*Required action*:
The material below has pictures in it. Set down only the lines from the line containing "安装完成后，确认连接螺钉牢固锁定，确认三脚架各螺丝锁紧。之后建议对设备进行加固。" through the line containing "- 🔭 I’m currently working on ...", word for word, and leave the pictures behind.

*** Provided material

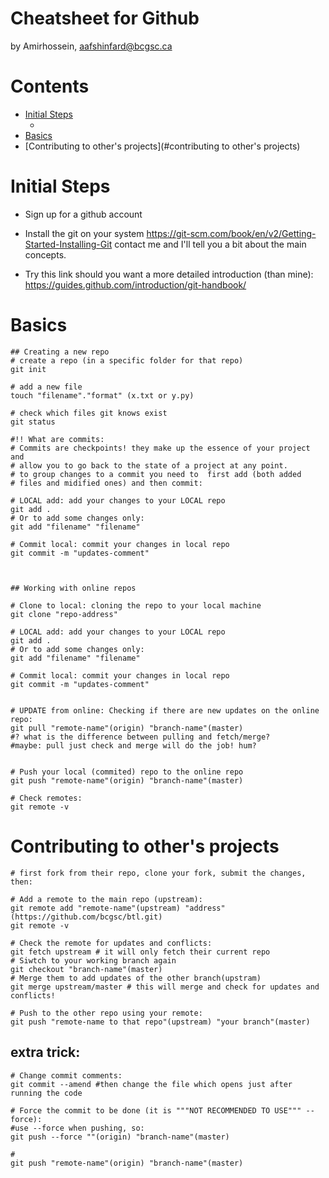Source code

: Cheatsheet for Github
=====================
by Amirhossein, aafshinfard@bcgsc.ca

Contents
========

* [Initial Steps](#initial-steps)
	* [](#install)
* [Basics](#basics)
* [Contributing to other's projects](#contributing to other's projects)


Initial Steps
==============
* Sign up for a github account
* Install the git on your system
	https://git-scm.com/book/en/v2/Getting-Started-Installing-Git
 	contact me and I'll tell you a bit about the main concepts.
	
* Try this link should you want a more detailed introduction (than mine):
	https://guides.github.com/introduction/git-handbook/


Basics
======

	## Creating a new repo
	# create a repo (in a specific folder for that repo)
	git init

	# add a new file
	touch "filename"."format" (x.txt or y.py)
	
	# check which files git knows exist
	git status

	#!! What are commits:
	# Commits are checkpoints! they make up the essence of your project and
	# allow you to go back to the state of a project at any point.
	# to group changes to a commit you need to  first add (both added
	# files and midified ones) and then commit:
	
	# LOCAL add: add your changes to your LOCAL repo
	git add .
	# Or to add some changes only:
	git add "filename" "filename"

	# Commit local: commit your changes in local repo
	git commit -m "updates-comment"



	## Working with online repos

	# Clone to local: cloning the repo to your local machine
	git clone "repo-address"
	
	# LOCAL add: add your changes to your LOCAL repo
	git add .
	# Or to add some changes only:
	git add "filename" "filename"

	# Commit local: commit your changes in local repo
	git commit -m "updates-comment"


	# UPDATE from online: Checking if there are new updates on the online repo:
	git pull "remote-name"(origin) "branch-name"(master)
	#? what is the difference between pulling and fetch/merge?
	#maybe: pull just check and merge will do the job! hum? 
	
	
	# Push your local (commited) repo to the online repo
	git push "remote-name"(origin) "branch-name"(master)

	# Check remotes:
	git remote -v
	

Contributing to other's projects
================================
	# first fork from their repo, clone your fork, submit the changes, then:

	# Add a remote to the main repo (upstream):
	git remote add "remote-name"(upstream) "address"(https://github.com/bcgsc/btl.git)
	git remote -v	
	
	# Check the remote for updates and conflicts:
	git fetch upstream # it will only fetch their current repo
	# Siwtch to your working branch again
	git checkout "branch-name"(master)
	# Merge them to add updates of the other branch(upstram)
	git merge upstream/master # this will merge and check for updates and conflicts!
	
	# Push to the other repo using your remote:
	git push "remote-name to that repo"(upstream) "your branch"(master)


## extra trick:

	# Change commit comments:
	git commit --amend #then change the file which opens just after running the code

	# Force the commit to be done (it is """NOT RECOMMENDED TO USE""" --force):
	#use --force when pushing, so:
	git push --force ""(origin) "branch-name"(master)
	
	# 
	git push "remote-name"(origin) "branch-name"(master)
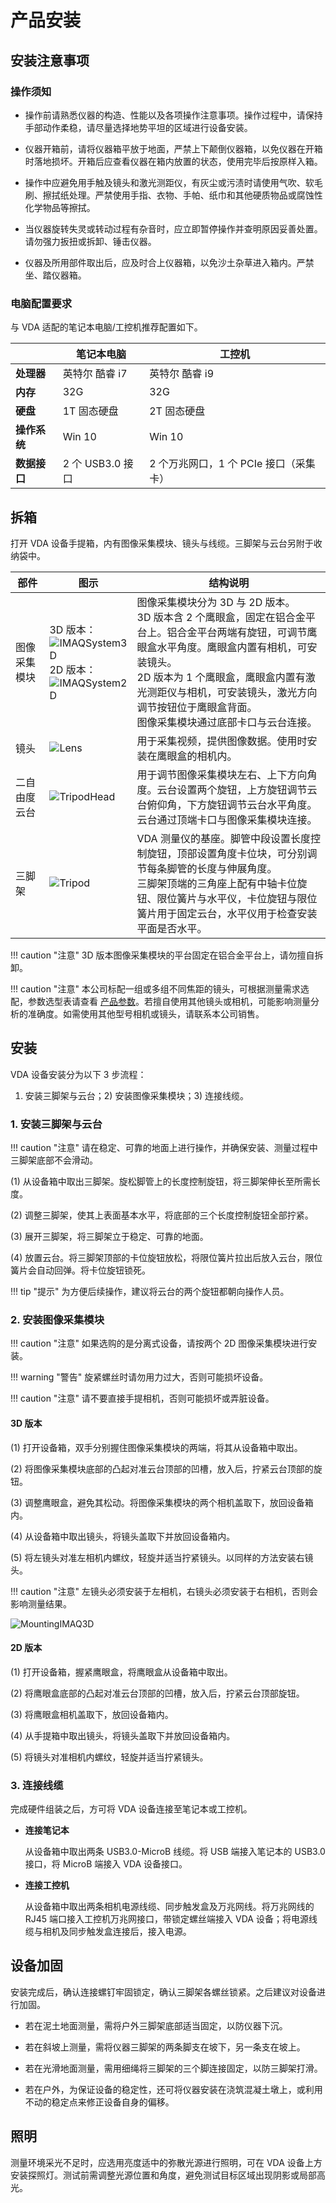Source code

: # 产品安装

## 安装注意事项

### 操作须知

- 操作前请熟悉仪器的构造、性能以及各项操作注意事项。操作过程中，请保持手部动作柔稳，请尽量选择地势平坦的区域进行设备安装。

- 仪器开箱前，请将仪器箱平放于地面，严禁上下颠倒仪器箱，以免仪器在开箱时落地损坏。开箱后应查看仪器在箱内放置的状态，使用完毕后按原样入箱。

- 操作中应避免用手触及镜头和激光测距仪，有灰尘或污渍时请使用气吹、软毛刷、擦拭纸处理。严禁使用手指、衣物、手帕、纸巾和其他硬质物品或腐蚀性化学物品等擦拭。

- 当仪器旋转失灵或转动过程有杂音时，应立即暂停操作并查明原因妥善处置。请勿强力扳扭或拆卸、锤击仪器。

- 仪器及所用部件取出后，应及时合上仪器箱，以免沙土杂草进入箱内。严禁坐、踏仪器箱。

### 电脑配置要求<span id="ComputerConfig"></span>

与 VDA 适配的笔记本电脑/工控机推荐配置如下。

|  | 笔记本电脑 | 工控机 | 
| - | ---- | ---- |
| **处理器** | 英特尔 酷睿 i7 | 英特尔 酷睿 i9 |
| **内存** | 32G | 32G |
| **硬盘** | 1T 固态硬盘 | 2T 固态硬盘 |
| **操作系统** | Win 10 | Win 10 |
| **数据接口** | 2 个 USB3.0 接口 | 2 个万兆网口，1 个 PCIe 接口（采集卡） |

## 拆箱

打开 VDA 设备手提箱，内有图像采集模块、镜头与线缆。三脚架与云台另附于收纳袋中。

| 部件 | 图示 | 结构说明 |
| ---- | ---- | ---- |
| 图像采集模块 | 3D 版本：<br> ![IMAQSystem3D](../../assets/vda/user_guide/IMAQSystem3D.png) <br>2D 版本：<br> ![IMAQSystem2D](../../assets/vda/user_guide/IMAQSystem2D.png) | 图像采集模块分为 3D 与 2D 版本。<br>3D 版本含 2 个鹰眼盒，固定在铝合金平台上。铝合金平台两端有旋钮，可调节鹰眼盒水平角度。鹰眼盒内置有相机，可安装镜头。<br>2D 版本为 1 个鹰眼盒，鹰眼盒内置有激光测距仪与相机，可安装镜头，激光方向调节按钮位于鹰眼盒背面。<br>图像采集模块通过底部卡口与云台连接。 |
| 镜头 | ![Lens](../../assets/vda/user_guide/Lens.png) | 用于采集视频，提供图像数据。使用时安装在鹰眼盒的相机内。 | 
| 二自由度云台 | ![TripodHead](../../assets/vda/user_guide/TripodHead.png) | 用于调节图像采集模块左右、上下方向角度。云台设置两个旋钮，上方旋钮调节云台俯仰角，下方旋钮调节云台水平角度。<br>云台通过顶端卡口与图像采集模块连接。 |
| 三脚架 | ![Tripod](../../assets/vda/user_guide/Tripod.png) | VDA 测量仪的基座。脚管中段设置长度控制旋钮，顶部设置角度卡位块，可分别调节每条脚管的长度与伸展角度。<br>三脚架顶端的三角座上配有中轴卡位旋钮、限位簧片与水平仪，卡位旋钮与限位簧片用于固定云台，水平仪用于检查安装平面是否水平。 |

!!! caution "注意"
    3D 版本图像采集模块的平台固定在铝合金平台上，请勿擅自拆卸。

!!! caution "注意"
    本公司标配一组或多组不同焦距的镜头，可根据测量需求选配，参数选型表请查看 [产品参数](datasheet.md)。若擅自使用其他镜头或相机，可能影响测量分析的准确度。如需使用其他型号相机或镜头，请联系本公司销售。

## 安装

VDA 设备安装分为以下 3 步流程：

1) 安装三脚架与云台；2) 安装图像采集模块；3) 连接线缆。

<!--
安装三脚架->安装图像采集模块设备->安装镜头->连接线缆->打开软件，调整安装

1.稳定放置三脚架
2.打开VDA航空箱
3.取出水平横杆
4.将水平横杆安装于三脚架卡口上，拧紧横杠保证完全固定
5.取出镜头，安装于鹰眼上
6.取出数据线，连接水平横杆接口和笔记本
7.打开笔记本中VDA软件
8.调整水平横杆和鹰眼相机角度同时观察软件界面对鹰眼做微调，使目标区域出现在软件视野中央
9.调整相机镜头光圈和焦距，保障最佳效果，目标清晰
10.开始VDA数据分析
-->

### 1. 安装三脚架与云台

!!! caution "注意"
    请在稳定、可靠的地面上进行操作，并确保安装、测量过程中三脚架底部不会滑动。

(1) 从设备箱中取出三脚架。旋松脚管上的长度控制旋钮，将三脚架伸长至所需长度。

(2) 调整三脚架，使其上表面基本水平，将底部的三个长度控制旋钮全部拧紧。

(3) 展开三脚架，将三脚架立于稳定、可靠的地面。

(4) 放置云台。将三脚架顶部的卡位旋钮放松，将限位簧片拉出后放入云台，限位簧片会自动回弹。将卡位旋钮锁死。

!!! tip "提示"
    为方便后续操作，建议将云台的两个旋钮都朝向操作人员。

### 2. 安装图像采集模块

!!! caution "注意"
    如果选购的是分离式设备，请按两个 2D 图像采集模块进行安装。

!!! warning "警告"
    旋紧螺丝时请勿用力过大，否则可能损坏设备。 

!!! caution "注意"
    请不要直接手提相机，否则可能损坏或弄脏设备。

#### 3D 版本

(1) 打开设备箱，双手分别握住图像采集模块的两端，将其从设备箱中取出。

(2) 将图像采集模块底部的凸起对准云台顶部的凹槽，放入后，拧紧云台顶部的旋钮。

(3) 调整鹰眼盒，避免其松动。将图像采集模块的两个相机盖取下，放回设备箱内。

(4) 从设备箱中取出镜头，将镜头盖取下并放回设备箱内。

(5) 将左镜头对准左相机内螺纹，轻旋并适当拧紧镜头。以同样的方法安装右镜头。

!!! caution "注意"
    左镜头必须安装于左相机，右镜头必须安装于右相机，否则会影响测量结果。

![MountingIMAQ3D](../../assets/vda/user_guide/MountingIMAQ3D.png)

#### 2D 版本

(1) 打开设备箱，握紧鹰眼盒，将鹰眼盒从设备箱中取出。

(2) 将鹰眼盒底部的凸起对准云台顶部的凹槽，放入后，拧紧云台顶部旋钮。

(3) 将鹰眼盒相机盖取下，放回设备箱内。

(4) 从手提箱中取出镜头，将镜头盖取下并放回设备箱内。

(5) 将镜头对准相机内螺纹，轻旋并适当拧紧镜头。

### 3. 连接线缆

完成硬件组装之后，方可将 VDA 设备连接至笔记本或工控机。

- **连接笔记本**

    从设备箱中取出两条 USB3.0-MicroB 线缆。将 USB 端接入笔记本的 USB3.0 接口，将 MicroB 端接入 VDA 设备接口。

- **连接工控机**

    从设备箱中取出两条相机电源线缆、同步触发盒及万兆网线。将万兆网线的 RJ45 端口接入工控机万兆网接口，带锁定螺丝端接入 VDA 设备；将电源线缆与相机及同步触发盒连接后，接入电源。

## 设备加固

安装完成后，确认连接螺钉牢固锁定，确认三脚架各螺丝锁紧。之后建议对设备进行加固。

- 若在泥土地面测量，需将户外三脚架底部适当固定，以防仪器下沉。

- 若在斜坡上测量，需将仪器三脚架的两条脚支在坡下，另一条支在坡上。

- 若在光滑地面测量，需用细绳将三脚架的三个脚连接固定，以防三脚架打滑。

- 若在户外，为保证设备的稳定性，还可将仪器安装在浇筑混凝土墩上，或利用不动的稳定点来修正设备自身的偏移。
 
## 照明

测量环境采光不足时，应选用亮度适中的弥散光源进行照明，可在 VDA 设备上方安装探照灯。测试前需调整光源位置和角度，避免测试目标区域出现阴影或局部高光。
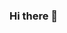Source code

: ### Hi there 👋

<!--
**r3g492/r3g492** is a ✨ _special_ ✨ repository because its `README.md` (this file) appears on your GitHub profile.

Here are some ideas to get you started:

- 🔭 I’m currently working on ...
Smart Factory MLOps : 
1. Stacks : Java/Spring, Rust/Lambda, Python/AWS SageMaker, AWS Kinesis, Apache Kafka, Ubuntu 
2. Responsibilities : MLOps pipeline automation, Data trasfer server

- 🌱 I’m currently learning ...
Rust for games and servers

- 👯 I’m looking to collaborate on ...
Open source, something I can be helpful to others ..

- 🤔 I’m looking for help with ...
Production skills

- 💬 Ask me about ...


A fun project to begin with ..
https://my-wasm-game.herokuapp.com/
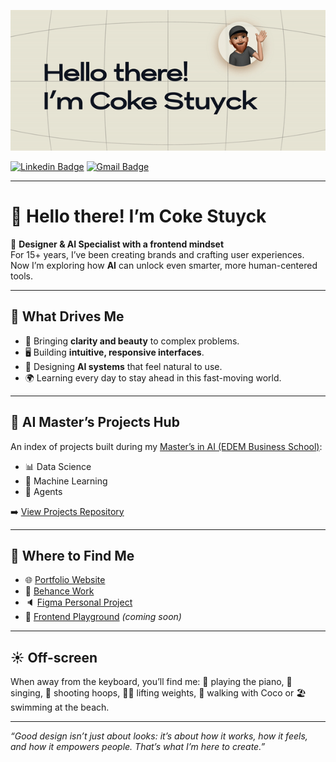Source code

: ![Hello.gif](https://github.com/cokecancook/cokecancook/blob/main/hello.gif?raw=true)

[![Linkedin Badge](https://img.shields.io/badge/-cokestuyck-blue?style=flat-square&logo=Linkedin&logoColor=white&link=https://www.linkedin.com/in/cokestuyck/)](https://www.linkedin.com/in/cokestuyck/)
[![Gmail Badge](https://img.shields.io/badge/-coke.stuyck@gmail.com-c14438?style=flat-square&logo=Gmail&logoColor=white&link=mailto:coke.stuyck@gmail.com)](mailto:coke.stuyck@gmail.com)

---

# 👋 Hello there! I’m Coke Stuyck

🎨 **Designer & AI Specialist with a frontend mindset**  
For 15+ years, I’ve been creating brands and crafting user experiences. Now I’m exploring how **AI** can unlock even smarter, more human-centered tools.  

---

## 🌱 What Drives Me
- 🎨 Bringing **clarity and beauty** to complex problems.  
- 🖥 Building **intuitive, responsive interfaces**.  
- 🤖 Designing **AI systems** that feel natural to use.  
- 🌍 Learning every day to stay ahead in this fast-moving world.  

---

## 📂 AI Master’s Projects Hub
An index of projects built during my [Master’s in AI (EDEM Business School)](https://edem.eu/master-inteligencia-artificial/):
- 📊 Data Science
- 🧠 Machine Learning
- 🤖 Agents
  
➡️ [View Projects Repository](https://github.com/cokecancook/AI-Master-Projects-Hub/)

---

## 🚀 Where to Find Me
- 🌐 [Portfolio Website](https://cokestuyck.webflow.io/)
- 🎨 [Behance Work](https://www.behance.net/cokestuyck)
- 🔈 [Figma Personal Project](https://www.figma.com/@cokestuyck)
- 👾 [Frontend Playground](#) *(coming soon)*

---

## ☀️ Off-screen
When away from the keyboard, you’ll find me:
🎹 playing the piano, 🎤 singing, 🏀 shooting hoops, 🏋️‍♂️ lifting weights, 🐾 walking with Coco or 🏖️ swimming at the beach.

---

*“Good design isn’t just about looks: it’s about how it works, how it feels, and how it empowers people. That’s what I’m here to create.”*
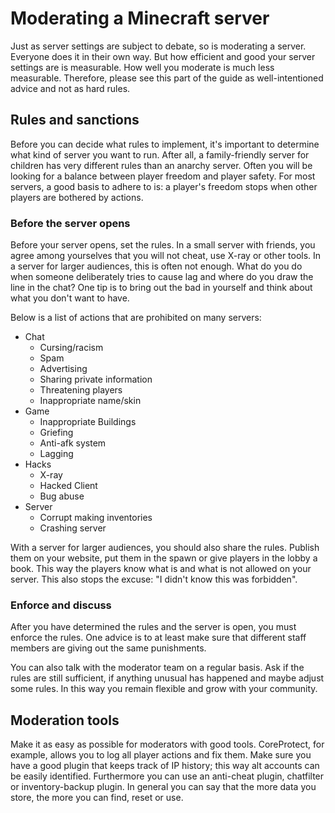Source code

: # Moderating a Minecraft server

Just as server settings are subject to debate, so is moderating a server. Everyone does it in their own way. But how efficient and good your server settings are is measurable. How well you moderate is much less measurable. Therefore, please see this part of the guide as well-intentioned advice and not as hard rules.

## Rules and sanctions

Before you can decide what rules to implement, it's important to determine what kind of server you want to run. After all, a family-friendly server for children has very different rules than an anarchy server. Often you will be looking for a balance between player freedom and player safety. For most servers, a good basis to adhere to is: a player's freedom stops when other players are bothered by actions.

### Before the server opens

Before your server opens, set the rules. In a small server with friends, you agree among yourselves that you will not cheat, use X-ray or other tools. In a server for larger audiences, this is often not enough. What do you do when someone deliberately tries to cause lag and where do you draw the line in the chat? One tip is to bring out the bad in yourself and think about what you don't want to have.

Below is a list of actions that are prohibited on many servers:

- Chat
  - Cursing/racism
  - Spam
  - Advertising
  - Sharing private information
  - Threatening players
  - Inappropriate name/skin
- Game
  - Inappropriate Buildings
  - Griefing
  - Anti-afk system
  - Lagging
- Hacks
  - X-ray
  - Hacked Client
  - Bug abuse
- Server
  - Corrupt making inventories
  - Crashing server

With a server for larger audiences, you should also share the rules. Publish them on your website, put them in the spawn or give players in the lobby a book. This way the players know what is and what is not allowed on your server. This also stops the excuse: "I didn't know this was forbidden".

### Enforce and discuss

After you have determined the rules and the server is open, you must enforce the rules. One advice is to at least make sure that different staff members are giving out the same punishments.

You can also talk with the moderator team on a regular basis. Ask if the rules are still sufficient, if anything unusual has happened and maybe adjust some rules. In this way you remain flexible and grow with your community.

## Moderation tools

Make it as easy as possible for moderators with good tools. CoreProtect, for example, allows you to log all player actions and fix them. Make sure you have a good plugin that keeps track of IP history; this way alt accounts can be easily identified. Furthermore you can use an anti-cheat plugin, chatfilter or inventory-backup plugin. In general you can say that the more data you store, the more you can find, reset or use.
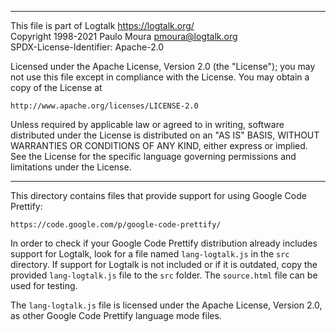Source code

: ________________________________________________________________________

This file is part of Logtalk <https://logtalk.org/>  
Copyright 1998-2021 Paulo Moura <pmoura@logtalk.org>  
SPDX-License-Identifier: Apache-2.0

Licensed under the Apache License, Version 2.0 (the "License");
you may not use this file except in compliance with the License.
You may obtain a copy of the License at

    http://www.apache.org/licenses/LICENSE-2.0

Unless required by applicable law or agreed to in writing, software
distributed under the License is distributed on an "AS IS" BASIS,
WITHOUT WARRANTIES OR CONDITIONS OF ANY KIND, either express or implied.
See the License for the specific language governing permissions and
limitations under the License.
________________________________________________________________________


This directory contains files that provide support for using Google Code
Prettify:

	https://code.google.com/p/google-code-prettify/

In order to check if your Google Code Prettify distribution already includes 
support for Logtalk, look for a file named `lang-logtalk.js` in the `src`
directory. If support for Logtalk is not included or if it is outdated, copy
the provided `lang-logtalk.js` file to the `src` folder. The `source.html`
file can be used for testing.

The `lang-logtalk.js` file is licensed under the Apache License, Version 2.0,
as other Google Code Prettify language mode files.
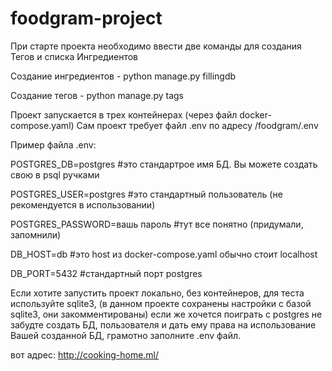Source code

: # foodgram-project

При старте проекта необходимо ввести две команды для создания Тегов и списка Ингредиентов

Создание ингредиентов - python manage.py fillingdb

Создание тегов - python manage.py tags

Проект запускается в трех контейнерах (через файл docker-compose.yaml)
Сам проект требует файл .env по адресу /foodgram/.env


Пример файла .env:

POSTGRES_DB=postgres          #это стандартрое имя БД. Вы можете создать свою в psql ручками

POSTGRES_USER=postgres        #это стандартный пользователь (не рекомендуется в использовании)

POSTGRES_PASSWORD=вашь пароль #тут все понятно (придумали, запомнили)

DB_HOST=db                    #это host из docker-compose.yaml обычно стоит localhost

DB_PORT=5432                  #стандартный порт postgres


Если хотите запустить проект локально, без контейнеров, для теста используйте sqlite3, (в данном проекте сохранены
настройки с базой sqlite3, они закомментированы)
если же хочется поиграть с postgres не забудте создать БД, пользователя и дать ему права на 
использование Вашей созданной БД, грамотно заполните .env файл.

вот адрес: http://cooking-home.ml/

******

*Exercise result*:
安装完成后，确认连接螺钉牢固锁定，确认三脚架各螺丝锁紧。之后建议对设备进行加固。

- 若在泥土地面测量，需将户外三脚架底部适当固定，以防仪器下沉。

- 若在斜坡上测量，需将仪器三脚架的两条脚支在坡下，另一条支在坡上。

- 若在光滑地面测量，需用细绳将三脚架的三个脚连接固定，以防三脚架打滑。

- 若在户外，为保证设备的稳定性，还可将仪器安装在浇筑混凝土墩上，或利用不动的稳定点来修正设备自身的偏移。
 
## 照明

测量环境采光不足时，应选用亮度适中的弥散光源进行照明，可在 VDA 设备上方安装探照灯。测试前需调整光源位置和角度，避免测试目标区域出现阴影或局部高光。
Source code

: ### Hi there 👋

<!--
**r3g492/r3g492** is a ✨ _special_ ✨ repository because its `README.md` (this file) appears on your GitHub profile.

Here are some ideas to get you started:

- 🔭 I’m currently working on ...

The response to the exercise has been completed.